Watching the tug and pull of partisan politics in full bloom in our state capital brings to mind that old saying about making laws and making sausage. You don't really want to see how either one happens.
But as our elected leaders posture and fight over the table scraps of new revenue that can realistically be said to be squeezed out of what has historically been an overcommitted state budget, another, more hopeful, vision comes to mind.
It's a vision of a break, a timeout, for introspection and evaluation. We spend an awful lot of money in the public sector, after all. Shouldn't we pause from time to time, put everything on the table, and ask what it is that our governments do well, and what it is that they do poorly? And are there things that can be publicly supported, instead of publicly operated?
It's not about ideology; it's about performance. In the public realm, there are constraints on behavior that don't exist in the private sector, and vice versa. Contrast, for example, the reaction to the recent announcement of the closings of several Osco Drug stores throughout the state with what occurred in the aftermath of the announcement of closing state-run Bureau of Motor Vehicles offices. Is it any wonder the private sector is more efficient?

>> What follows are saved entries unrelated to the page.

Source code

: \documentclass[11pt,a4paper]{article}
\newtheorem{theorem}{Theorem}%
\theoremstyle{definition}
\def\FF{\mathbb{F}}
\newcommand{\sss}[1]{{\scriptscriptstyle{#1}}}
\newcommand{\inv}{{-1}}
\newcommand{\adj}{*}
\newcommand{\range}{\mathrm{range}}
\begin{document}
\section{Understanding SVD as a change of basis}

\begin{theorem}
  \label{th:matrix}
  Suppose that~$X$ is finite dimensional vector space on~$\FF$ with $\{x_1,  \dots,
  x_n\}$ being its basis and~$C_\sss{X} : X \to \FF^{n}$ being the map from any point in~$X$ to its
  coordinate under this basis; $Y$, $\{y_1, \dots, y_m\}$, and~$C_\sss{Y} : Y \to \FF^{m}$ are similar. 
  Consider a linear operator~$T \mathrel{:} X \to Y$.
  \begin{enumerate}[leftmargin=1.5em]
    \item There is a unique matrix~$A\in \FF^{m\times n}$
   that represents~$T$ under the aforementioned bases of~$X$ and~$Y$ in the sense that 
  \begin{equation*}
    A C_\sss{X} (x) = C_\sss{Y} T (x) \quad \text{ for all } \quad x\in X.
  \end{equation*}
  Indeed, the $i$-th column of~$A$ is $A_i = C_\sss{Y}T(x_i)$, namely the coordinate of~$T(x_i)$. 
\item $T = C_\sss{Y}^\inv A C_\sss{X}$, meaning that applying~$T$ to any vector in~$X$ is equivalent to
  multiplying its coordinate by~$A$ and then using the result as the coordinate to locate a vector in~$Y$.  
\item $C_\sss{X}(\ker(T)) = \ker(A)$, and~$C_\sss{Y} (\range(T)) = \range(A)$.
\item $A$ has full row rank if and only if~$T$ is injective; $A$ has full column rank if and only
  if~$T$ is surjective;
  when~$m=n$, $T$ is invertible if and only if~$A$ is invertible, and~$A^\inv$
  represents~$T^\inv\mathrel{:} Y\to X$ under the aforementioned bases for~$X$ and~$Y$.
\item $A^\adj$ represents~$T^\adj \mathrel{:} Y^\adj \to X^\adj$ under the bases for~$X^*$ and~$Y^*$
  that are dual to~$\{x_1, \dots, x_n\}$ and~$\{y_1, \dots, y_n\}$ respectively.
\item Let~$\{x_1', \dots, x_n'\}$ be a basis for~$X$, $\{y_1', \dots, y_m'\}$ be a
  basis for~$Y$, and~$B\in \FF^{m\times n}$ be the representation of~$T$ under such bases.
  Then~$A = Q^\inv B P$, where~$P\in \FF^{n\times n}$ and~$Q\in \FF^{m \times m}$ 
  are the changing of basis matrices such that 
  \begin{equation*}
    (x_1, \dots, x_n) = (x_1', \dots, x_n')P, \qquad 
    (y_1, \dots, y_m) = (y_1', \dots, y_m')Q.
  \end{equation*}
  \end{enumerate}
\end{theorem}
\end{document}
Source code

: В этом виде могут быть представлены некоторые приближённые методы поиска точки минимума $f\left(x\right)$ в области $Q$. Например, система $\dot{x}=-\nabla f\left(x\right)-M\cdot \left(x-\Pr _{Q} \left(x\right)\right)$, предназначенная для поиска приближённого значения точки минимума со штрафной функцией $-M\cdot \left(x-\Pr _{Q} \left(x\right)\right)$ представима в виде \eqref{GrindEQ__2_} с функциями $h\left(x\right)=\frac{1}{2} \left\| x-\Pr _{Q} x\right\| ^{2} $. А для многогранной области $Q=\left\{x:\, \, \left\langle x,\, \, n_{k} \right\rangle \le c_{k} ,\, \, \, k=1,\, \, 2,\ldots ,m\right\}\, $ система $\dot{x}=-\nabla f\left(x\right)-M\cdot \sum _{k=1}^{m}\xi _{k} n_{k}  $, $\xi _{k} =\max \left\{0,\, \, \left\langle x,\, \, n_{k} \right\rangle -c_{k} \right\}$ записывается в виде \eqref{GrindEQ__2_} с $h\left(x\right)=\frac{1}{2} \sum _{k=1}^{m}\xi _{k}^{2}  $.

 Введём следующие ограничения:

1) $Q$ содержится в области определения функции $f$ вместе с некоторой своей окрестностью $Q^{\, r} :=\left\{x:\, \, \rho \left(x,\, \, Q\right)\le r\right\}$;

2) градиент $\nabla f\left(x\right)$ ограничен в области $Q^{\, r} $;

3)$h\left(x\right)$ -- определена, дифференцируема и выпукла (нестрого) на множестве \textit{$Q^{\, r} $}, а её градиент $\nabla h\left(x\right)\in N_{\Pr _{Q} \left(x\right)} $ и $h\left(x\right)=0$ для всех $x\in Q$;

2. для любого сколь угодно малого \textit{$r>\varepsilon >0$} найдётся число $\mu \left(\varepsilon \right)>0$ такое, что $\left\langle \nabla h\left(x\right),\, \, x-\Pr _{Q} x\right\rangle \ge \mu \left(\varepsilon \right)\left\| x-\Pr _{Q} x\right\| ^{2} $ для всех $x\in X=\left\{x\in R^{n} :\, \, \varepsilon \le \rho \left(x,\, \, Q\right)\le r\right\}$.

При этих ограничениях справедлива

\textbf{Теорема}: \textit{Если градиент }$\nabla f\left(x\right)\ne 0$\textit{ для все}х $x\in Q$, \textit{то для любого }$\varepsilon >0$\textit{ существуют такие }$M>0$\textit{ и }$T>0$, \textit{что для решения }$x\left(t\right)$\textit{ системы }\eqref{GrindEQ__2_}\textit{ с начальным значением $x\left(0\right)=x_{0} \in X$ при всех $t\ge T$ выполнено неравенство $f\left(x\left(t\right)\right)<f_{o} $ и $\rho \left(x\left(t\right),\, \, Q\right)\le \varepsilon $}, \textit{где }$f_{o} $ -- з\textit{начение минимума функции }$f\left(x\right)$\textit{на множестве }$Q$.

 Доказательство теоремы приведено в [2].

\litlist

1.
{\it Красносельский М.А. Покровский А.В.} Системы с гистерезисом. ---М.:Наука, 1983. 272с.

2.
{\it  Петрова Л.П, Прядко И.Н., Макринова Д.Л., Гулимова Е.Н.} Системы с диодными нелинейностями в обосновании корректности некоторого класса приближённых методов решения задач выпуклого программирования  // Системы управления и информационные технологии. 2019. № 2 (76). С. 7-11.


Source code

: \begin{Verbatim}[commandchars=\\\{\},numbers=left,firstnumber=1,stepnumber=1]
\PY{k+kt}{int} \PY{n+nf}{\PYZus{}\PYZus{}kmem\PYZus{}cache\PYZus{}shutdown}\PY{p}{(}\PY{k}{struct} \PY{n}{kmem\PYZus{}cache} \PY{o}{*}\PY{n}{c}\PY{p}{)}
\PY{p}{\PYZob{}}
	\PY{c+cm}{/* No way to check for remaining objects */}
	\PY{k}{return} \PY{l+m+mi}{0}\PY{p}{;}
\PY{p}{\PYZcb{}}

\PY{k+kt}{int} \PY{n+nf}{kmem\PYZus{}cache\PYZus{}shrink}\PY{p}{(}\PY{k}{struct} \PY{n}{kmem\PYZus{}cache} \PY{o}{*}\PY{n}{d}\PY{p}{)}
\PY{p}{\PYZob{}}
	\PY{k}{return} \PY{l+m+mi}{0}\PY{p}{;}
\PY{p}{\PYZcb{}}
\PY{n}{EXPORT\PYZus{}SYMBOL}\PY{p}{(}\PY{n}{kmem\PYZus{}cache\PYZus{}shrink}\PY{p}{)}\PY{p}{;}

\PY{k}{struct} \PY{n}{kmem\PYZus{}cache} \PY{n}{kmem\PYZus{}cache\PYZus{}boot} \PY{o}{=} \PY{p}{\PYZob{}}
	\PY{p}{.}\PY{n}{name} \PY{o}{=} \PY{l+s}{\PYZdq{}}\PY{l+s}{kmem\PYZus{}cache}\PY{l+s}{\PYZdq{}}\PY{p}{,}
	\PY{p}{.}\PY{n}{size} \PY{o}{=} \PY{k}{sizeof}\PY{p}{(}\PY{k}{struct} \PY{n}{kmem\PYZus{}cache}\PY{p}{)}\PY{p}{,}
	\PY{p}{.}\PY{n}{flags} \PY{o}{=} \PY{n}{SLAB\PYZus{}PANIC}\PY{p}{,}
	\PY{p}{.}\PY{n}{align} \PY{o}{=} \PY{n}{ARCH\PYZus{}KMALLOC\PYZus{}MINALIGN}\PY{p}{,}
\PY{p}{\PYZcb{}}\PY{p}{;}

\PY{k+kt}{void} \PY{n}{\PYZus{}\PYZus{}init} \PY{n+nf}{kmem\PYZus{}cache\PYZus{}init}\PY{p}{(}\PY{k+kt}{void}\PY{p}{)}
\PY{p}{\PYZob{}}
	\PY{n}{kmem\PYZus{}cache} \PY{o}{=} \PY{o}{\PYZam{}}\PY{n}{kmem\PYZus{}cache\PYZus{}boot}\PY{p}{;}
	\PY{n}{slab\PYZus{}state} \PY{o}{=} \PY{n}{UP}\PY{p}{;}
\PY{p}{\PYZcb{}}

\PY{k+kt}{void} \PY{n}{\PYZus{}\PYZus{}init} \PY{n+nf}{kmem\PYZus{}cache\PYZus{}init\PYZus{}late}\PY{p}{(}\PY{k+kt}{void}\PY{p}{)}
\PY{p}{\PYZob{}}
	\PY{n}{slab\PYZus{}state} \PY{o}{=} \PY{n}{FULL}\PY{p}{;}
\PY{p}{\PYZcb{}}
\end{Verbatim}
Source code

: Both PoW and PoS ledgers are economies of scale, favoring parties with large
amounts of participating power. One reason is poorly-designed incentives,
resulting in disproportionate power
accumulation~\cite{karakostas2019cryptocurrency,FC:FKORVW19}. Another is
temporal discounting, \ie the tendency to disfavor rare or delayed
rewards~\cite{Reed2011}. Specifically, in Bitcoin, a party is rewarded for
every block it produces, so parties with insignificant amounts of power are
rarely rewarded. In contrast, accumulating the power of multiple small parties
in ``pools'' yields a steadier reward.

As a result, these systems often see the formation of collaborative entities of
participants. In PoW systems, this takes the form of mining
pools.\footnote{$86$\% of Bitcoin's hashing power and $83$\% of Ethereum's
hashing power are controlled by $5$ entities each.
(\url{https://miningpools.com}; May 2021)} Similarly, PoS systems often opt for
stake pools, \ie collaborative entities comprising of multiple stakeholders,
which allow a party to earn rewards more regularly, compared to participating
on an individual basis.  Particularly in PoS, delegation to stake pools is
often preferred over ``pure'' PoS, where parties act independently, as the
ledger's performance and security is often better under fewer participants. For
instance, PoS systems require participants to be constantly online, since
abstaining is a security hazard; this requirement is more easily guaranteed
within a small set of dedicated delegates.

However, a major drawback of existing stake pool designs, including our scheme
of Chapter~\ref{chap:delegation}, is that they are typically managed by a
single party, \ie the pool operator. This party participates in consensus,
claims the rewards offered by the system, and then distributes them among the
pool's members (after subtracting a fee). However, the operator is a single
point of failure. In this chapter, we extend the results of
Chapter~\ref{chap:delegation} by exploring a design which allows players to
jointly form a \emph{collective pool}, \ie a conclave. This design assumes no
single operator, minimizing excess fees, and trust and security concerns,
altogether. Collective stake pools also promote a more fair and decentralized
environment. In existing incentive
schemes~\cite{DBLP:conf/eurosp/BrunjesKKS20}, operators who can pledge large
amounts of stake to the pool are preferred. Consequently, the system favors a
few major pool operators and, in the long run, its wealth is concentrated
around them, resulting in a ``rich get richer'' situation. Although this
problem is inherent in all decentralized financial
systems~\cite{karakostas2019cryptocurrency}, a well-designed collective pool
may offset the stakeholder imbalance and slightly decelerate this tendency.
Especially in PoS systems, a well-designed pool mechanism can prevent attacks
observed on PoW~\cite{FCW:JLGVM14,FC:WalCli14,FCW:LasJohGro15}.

The private sector is ultimately, of course, a more selfish environment as well. Its concern for the bottom line does not bode well for such socially important concepts as universality, equality or even compassion. And, of course, governments give us laws and protections no society can live without.
But can governments run toll roads? Of course they can, and they do, almost everywhere around the country. But the $3.9 billion bid for operations of the Indiana Toll Road by the same Spanish-Australian consortium that recently assumed operations of the Chicago Skyway is pretty solid proof that the private sector can do it better.
Over the term of its 75-year lease, that bid is a bet that the company can carry out capital improvements, operate the road, and make what is essentially a $200 million annual mortgage payment, and still make a profit for its shareholders. How can it do that?
In a word, service. Sure, private sector operations of the Toll Road will raise rates, but, like any business, it can't afford to scare its customers away. So you can expect the company to carry out the kind of improvements that will make usage of the road go up, not down.
Don't like stopping every few miles to dig into your pockets for money? You don't have to. Technology for automatically assessing tolls without slowing from highway speeds-with monthly payment by mail-has existed for years, but don't count on the public sector to provide it. A private-sector company that needs to increase ridership to make a profit, however, will. Because it has to, to earn a return on its investment.
The highly publicized feeding frenzy over the distribution of the proceeds of the lease misses this point.
Yes, we need more money to build roads, and leasing the toll road, whatever its risks, accomplishes this aim. But we also need our publicly run enterprises to be efficient, innovative and customer-oriented. And if that can be accomplished best by letting the private sector take the helm, that's exactly what we should be doing.